Probablemente la excesiva inteligencia, la profundización exasperante en la esencia misma de las leyes y de las palabras haga perder de vista el conjunto. Cuando uno despieza un reloj hasta lograr ver y comprender cada uno de sus más recónditos mecanismos, tendrá un conocimiento profundo y completo de su funcionamiento y secretos, pero se habrá quedado sin reloj. Seguramente nuestros muy sabios magistrados del Tribunal Constitucional pasan demasiadas horas sumergidos entre leyes y decretos y hayan perdido de vista la realidad elemental y prístina de las cosas. Como suele decirse, los árboles no les dejan ver el bosque, de tanto como se han adentrado en él. Sé que hay versiones menos benévolas que ésta sobre la actitud de la judicatura, pero necesito creer todavía en la honestidad de los encargados de impartir justicia.
Parece que el TC está dispuesto a dejar pasar como constitucional, o al menos como intrascendente, que el término nación figure en el preámbulo del estatuto de Cataluña. Seguimos en el mismo problema: ¿qué es una nación? Misión imposible la de optar por cualquiera de los centenares de definiciones que los tratadistas de derecho público han dado a lo largo de los siglos. Acudamos por lo tanto al diccionario de la Real Academia Española de la Lengua, ya que en español deberían estar redactadas las leyes. Entre las definiciones que más o menos puedan servir, encontramos las siguientes: “conjunto de los habitantes de un país regido por el mismo gobierno”; “conjunto de personas del mismo origen étnico y que generalmente hablan un mismo idioma y tienen una tradición común”. Como suele pasar, ambas definiciones no hacen sino ampliar el problema, puesto que introducen nuevos términos igualmente discutibles (país, tradición, origen étnico).

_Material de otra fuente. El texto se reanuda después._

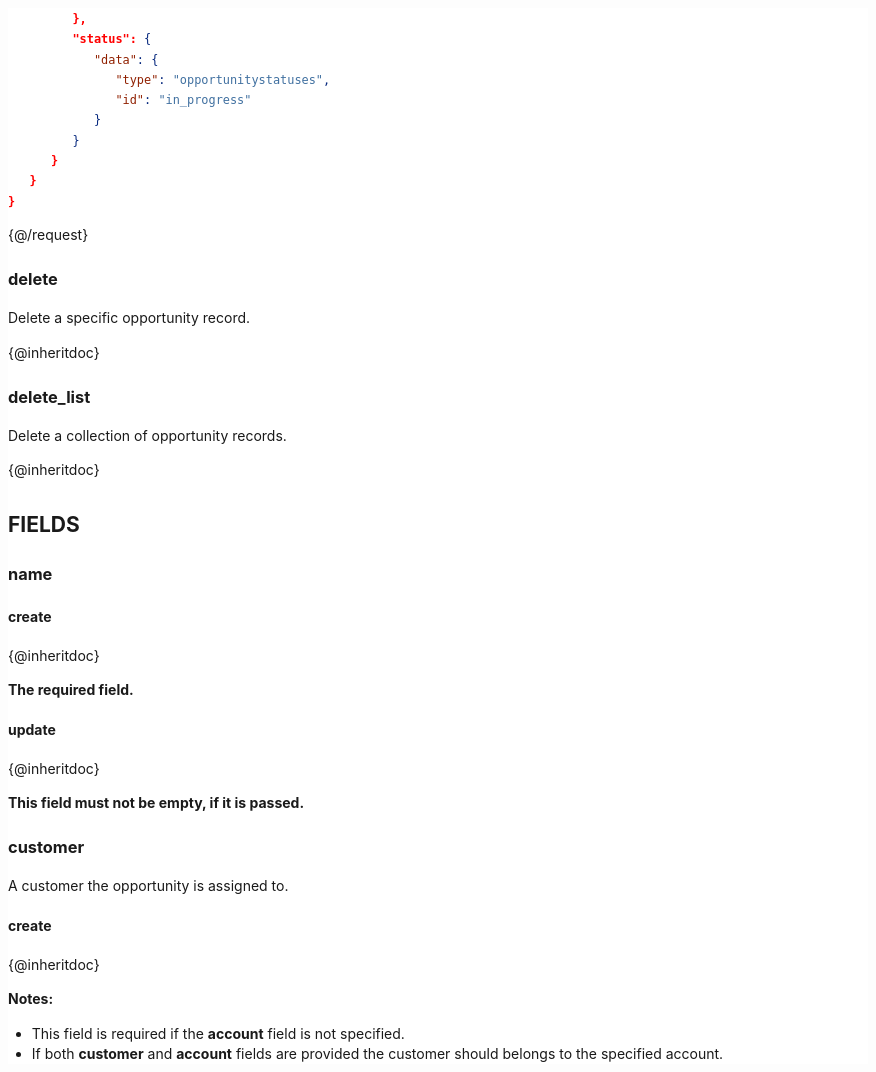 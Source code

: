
 ```JSON
         },
         "status": {
            "data": {
               "type": "opportunitystatuses",
               "id": "in_progress"
            }
         }
      }
   }
}
```
{@/request}

### delete

Delete a specific opportunity record.

{@inheritdoc}

### delete_list

Delete a collection of opportunity records.

{@inheritdoc}

## FIELDS

### name

#### create

{@inheritdoc}

**The required field.**

#### update 

{@inheritdoc}

**This field must not be empty, if it is passed.**

### customer

A customer the opportunity is assigned to.

#### create

{@inheritdoc}

**Notes:**

* This field is required if the **account** field is not specified.
* If both **customer** and **account** fields are provided the customer should belongs to the specified account.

Hay una solución más sencilla: ya que el nacionalismo reivindica la atribución a Cataluña de la condición de nación, vayamos a ver el término nacionalismo: “doctrina que exalta en todos los órdenes la personalidad nacional completa, o lo que reputan como tal sus partidarios”; “aspiración o tendencia de un pueblo o raza a constituirse en estado autónomo”. Parece que se va aclarando: para el nacionalismo, nación se asocia a estado propio. Si nos vamos a consultar la voz “soberanía”, vemos que es la “autoridad suprema del poder público”, y nos aparece la siguiente definición ligada al adjetivo “nacional”: “la que reside en el pueblo y se ejerce por medio de sus órganos constitucionales representativos”.
Así pues, parece que no es preciso ser magistrado del Constitucional para concluir que, para el nacionalismo y para cualquiera que no sea imbécil o traidor a la nación española, nación implica soberanía, y por tanto la discusión no es puramente semántica, sino un burdo caballo de Troya: si Cataluña es una nación, así lo proclama su parlamento, lo acepta el español y lo sanciona el Tribunal Constitucional, Cataluña es sujeto de soberanía. A partir de ahí, cuesta abajo. Nunca un estado soberano habrá puesto tan fácil la secesión de uno de sus territorios.